1\. Pure dynamic typing is a headache. I use type hints quite frequently, tend
to use _defstruct_ rather than _cons_ , etc. SBCL has a pretty good type
inference system and gives very useful compile-time feedback about types.

2\. Macros can help improve organization and code re-use when used properly.
Macros can also turn code into an unreadable mess when used improperly. The
only way to learn what is "proper" is experience / practice; books like On
Lisp and Let over Lambda help but you really do need to get your hands dirty.

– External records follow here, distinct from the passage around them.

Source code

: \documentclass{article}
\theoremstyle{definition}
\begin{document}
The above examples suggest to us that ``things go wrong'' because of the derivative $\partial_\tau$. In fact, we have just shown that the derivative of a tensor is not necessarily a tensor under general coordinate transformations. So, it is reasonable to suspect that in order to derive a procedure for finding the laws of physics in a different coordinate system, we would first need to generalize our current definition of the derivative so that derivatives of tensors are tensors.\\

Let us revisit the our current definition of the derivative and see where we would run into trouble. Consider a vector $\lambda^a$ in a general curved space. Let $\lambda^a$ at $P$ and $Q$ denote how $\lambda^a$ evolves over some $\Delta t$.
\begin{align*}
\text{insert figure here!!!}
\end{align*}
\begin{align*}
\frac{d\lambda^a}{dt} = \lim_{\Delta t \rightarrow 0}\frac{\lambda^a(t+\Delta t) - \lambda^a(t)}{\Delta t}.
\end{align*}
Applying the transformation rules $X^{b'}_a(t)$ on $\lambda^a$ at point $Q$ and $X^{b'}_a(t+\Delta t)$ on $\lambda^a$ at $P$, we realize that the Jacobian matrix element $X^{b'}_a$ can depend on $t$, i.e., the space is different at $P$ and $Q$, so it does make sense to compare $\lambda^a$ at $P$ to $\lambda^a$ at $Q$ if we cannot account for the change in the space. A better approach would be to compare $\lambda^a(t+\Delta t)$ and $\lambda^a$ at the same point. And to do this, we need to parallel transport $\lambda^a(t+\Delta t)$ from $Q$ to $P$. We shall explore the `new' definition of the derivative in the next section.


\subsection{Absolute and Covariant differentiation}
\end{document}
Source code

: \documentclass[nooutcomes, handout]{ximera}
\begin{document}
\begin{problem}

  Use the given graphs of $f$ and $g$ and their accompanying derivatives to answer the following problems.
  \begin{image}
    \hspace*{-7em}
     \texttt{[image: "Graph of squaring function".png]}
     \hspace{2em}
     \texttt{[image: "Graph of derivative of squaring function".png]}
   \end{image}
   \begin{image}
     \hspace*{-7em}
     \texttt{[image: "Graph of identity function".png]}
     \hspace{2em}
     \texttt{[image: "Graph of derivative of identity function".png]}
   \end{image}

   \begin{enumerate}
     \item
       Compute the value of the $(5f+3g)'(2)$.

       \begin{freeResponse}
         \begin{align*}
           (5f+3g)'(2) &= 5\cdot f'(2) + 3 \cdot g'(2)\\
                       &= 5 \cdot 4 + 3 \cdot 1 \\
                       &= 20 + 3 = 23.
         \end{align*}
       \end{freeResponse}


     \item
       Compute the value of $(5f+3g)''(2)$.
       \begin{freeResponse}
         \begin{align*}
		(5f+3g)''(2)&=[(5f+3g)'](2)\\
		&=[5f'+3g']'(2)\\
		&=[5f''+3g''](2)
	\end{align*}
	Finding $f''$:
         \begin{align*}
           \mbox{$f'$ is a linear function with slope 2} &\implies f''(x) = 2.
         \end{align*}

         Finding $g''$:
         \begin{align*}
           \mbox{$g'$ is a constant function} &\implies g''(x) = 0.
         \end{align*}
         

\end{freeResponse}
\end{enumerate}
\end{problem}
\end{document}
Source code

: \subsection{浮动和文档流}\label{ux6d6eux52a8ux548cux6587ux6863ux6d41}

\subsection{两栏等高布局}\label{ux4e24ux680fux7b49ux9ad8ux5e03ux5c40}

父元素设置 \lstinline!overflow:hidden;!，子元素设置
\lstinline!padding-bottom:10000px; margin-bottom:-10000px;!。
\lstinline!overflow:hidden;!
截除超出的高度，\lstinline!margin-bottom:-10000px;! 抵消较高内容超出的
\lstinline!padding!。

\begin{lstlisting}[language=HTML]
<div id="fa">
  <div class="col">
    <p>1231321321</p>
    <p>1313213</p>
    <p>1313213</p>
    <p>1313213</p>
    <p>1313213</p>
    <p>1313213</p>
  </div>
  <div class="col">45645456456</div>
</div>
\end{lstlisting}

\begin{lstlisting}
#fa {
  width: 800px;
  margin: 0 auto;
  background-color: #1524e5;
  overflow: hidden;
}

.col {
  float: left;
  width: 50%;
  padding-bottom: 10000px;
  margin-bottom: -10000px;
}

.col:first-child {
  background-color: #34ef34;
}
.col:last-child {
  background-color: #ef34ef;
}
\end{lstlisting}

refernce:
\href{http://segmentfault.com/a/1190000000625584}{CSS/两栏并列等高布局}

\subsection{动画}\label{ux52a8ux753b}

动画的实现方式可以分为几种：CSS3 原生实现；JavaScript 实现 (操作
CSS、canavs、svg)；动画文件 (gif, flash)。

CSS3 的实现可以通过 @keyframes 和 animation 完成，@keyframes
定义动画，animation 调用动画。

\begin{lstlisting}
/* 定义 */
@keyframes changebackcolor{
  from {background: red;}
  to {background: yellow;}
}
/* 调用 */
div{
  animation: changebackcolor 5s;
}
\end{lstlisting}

3\. Debugging across an FFI is really painful. The debugging tools for Lisp
are fantastic, the debugging tools for C are fantastic, but those tools
compose poorly.

4\. I wish the standard allowed _map_ , _reduce_ , and similar constructs to
be defined for arbitrary sequence types. There is more to life than lists and
arrays.

5\. I wish the standard came with more useful data structures. Associative
lists in CL are great if you never have more than a tiny number of items in
them; an associative tree type would be a great addition. It would also be
nice to have a standard priority queue type, a standard random-access list
type, etc.

6\. Performance is easy to underestimate. SBCL does a bang-up job of
optimizing code, with a few exceptions. The optimizer in SBCL could use some
work, of course, but it is nowhere near as bad as people seem to expect for a
high-level language.

Overall, I think what CL is desperately in need of is an updated standard. The
world has changed a lot since CLtL2; we need a CLtL3. There are a lot of non-
standard libraries that are widely used and that should just be standardized
-- MOP, generic sequences, an FFI, etc.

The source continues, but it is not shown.